- _What is required_: From the entries that follow, list every line in which the string "does" appears.

Recorded data
+--

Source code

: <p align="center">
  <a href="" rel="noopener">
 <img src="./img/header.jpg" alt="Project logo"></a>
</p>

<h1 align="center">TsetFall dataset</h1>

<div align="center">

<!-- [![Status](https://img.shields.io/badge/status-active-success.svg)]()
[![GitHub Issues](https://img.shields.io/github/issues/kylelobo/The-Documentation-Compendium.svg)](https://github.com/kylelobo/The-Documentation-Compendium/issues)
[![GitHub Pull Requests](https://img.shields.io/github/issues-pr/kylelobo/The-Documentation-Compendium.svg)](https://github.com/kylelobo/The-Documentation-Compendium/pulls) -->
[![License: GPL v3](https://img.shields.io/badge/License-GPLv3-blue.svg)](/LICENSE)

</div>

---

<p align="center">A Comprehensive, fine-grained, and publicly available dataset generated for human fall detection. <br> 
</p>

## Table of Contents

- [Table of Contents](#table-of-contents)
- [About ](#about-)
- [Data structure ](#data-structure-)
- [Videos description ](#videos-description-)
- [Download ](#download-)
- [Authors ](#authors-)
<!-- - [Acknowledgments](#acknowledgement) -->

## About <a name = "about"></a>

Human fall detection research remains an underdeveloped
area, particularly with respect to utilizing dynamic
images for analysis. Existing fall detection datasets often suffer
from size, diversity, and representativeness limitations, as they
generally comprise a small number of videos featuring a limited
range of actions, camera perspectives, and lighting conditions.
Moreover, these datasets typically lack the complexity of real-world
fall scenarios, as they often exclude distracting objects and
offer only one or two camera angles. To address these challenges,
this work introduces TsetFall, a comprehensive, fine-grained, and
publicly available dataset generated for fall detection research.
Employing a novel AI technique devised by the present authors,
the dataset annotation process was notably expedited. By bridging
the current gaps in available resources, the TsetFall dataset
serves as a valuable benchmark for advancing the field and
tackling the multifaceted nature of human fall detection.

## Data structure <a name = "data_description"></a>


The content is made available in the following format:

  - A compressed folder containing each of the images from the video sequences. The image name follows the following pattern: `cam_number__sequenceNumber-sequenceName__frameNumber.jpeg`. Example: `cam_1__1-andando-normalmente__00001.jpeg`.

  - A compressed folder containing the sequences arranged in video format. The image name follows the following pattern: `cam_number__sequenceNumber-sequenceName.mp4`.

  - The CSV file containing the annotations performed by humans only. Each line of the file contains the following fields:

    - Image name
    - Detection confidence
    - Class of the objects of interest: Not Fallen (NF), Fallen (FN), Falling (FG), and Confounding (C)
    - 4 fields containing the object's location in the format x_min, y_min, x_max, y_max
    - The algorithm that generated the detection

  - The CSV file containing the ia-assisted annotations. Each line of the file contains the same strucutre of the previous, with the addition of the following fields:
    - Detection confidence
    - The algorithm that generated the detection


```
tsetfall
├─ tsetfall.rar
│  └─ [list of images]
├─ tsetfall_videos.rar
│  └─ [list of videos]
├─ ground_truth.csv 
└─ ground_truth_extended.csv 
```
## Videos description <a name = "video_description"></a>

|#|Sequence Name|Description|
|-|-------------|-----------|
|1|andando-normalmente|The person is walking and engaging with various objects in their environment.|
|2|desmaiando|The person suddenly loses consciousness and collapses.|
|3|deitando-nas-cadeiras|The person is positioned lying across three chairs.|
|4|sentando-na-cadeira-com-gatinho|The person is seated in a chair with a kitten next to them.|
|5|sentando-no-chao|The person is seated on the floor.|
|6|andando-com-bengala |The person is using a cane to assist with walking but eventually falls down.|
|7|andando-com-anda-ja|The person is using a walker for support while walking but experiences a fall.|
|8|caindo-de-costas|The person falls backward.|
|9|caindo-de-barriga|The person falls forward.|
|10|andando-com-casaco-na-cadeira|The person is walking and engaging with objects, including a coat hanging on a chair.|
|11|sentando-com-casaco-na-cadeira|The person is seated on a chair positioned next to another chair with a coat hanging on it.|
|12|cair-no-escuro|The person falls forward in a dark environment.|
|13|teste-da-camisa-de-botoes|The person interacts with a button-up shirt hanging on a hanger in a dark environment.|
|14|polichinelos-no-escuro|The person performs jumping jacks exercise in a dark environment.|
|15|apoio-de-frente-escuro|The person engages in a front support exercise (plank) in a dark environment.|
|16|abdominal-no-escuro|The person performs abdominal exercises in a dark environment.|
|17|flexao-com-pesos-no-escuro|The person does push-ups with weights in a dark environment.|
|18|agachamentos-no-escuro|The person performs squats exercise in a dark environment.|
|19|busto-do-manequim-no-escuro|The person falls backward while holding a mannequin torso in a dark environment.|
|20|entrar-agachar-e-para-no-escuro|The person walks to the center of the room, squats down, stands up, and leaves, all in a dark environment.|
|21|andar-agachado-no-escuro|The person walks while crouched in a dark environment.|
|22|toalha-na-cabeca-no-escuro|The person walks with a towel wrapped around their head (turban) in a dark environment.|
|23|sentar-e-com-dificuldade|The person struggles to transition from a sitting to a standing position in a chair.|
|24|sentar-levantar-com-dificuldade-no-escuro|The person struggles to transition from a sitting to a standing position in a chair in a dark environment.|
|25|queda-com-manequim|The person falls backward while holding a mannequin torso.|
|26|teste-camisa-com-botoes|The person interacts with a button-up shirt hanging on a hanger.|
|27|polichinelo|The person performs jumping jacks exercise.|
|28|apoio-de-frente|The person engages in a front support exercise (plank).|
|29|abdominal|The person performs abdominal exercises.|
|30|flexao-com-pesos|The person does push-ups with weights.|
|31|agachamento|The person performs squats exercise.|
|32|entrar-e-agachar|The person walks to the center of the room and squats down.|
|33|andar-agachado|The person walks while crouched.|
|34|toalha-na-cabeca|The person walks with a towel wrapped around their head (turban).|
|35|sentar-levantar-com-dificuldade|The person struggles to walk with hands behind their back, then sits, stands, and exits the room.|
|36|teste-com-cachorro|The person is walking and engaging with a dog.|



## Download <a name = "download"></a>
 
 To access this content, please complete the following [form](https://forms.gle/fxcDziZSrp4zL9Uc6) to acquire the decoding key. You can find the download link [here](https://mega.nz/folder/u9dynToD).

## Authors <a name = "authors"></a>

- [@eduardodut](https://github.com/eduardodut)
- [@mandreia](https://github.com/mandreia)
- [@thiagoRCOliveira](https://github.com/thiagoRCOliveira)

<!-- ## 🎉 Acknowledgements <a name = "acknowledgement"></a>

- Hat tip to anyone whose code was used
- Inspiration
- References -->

+--

- _Task answer_:
|17|flexao-com-pesos-no-escuro|The person does push-ups with weights in a dark environment.|
|30|flexao-com-pesos|The person does push-ups with weights.|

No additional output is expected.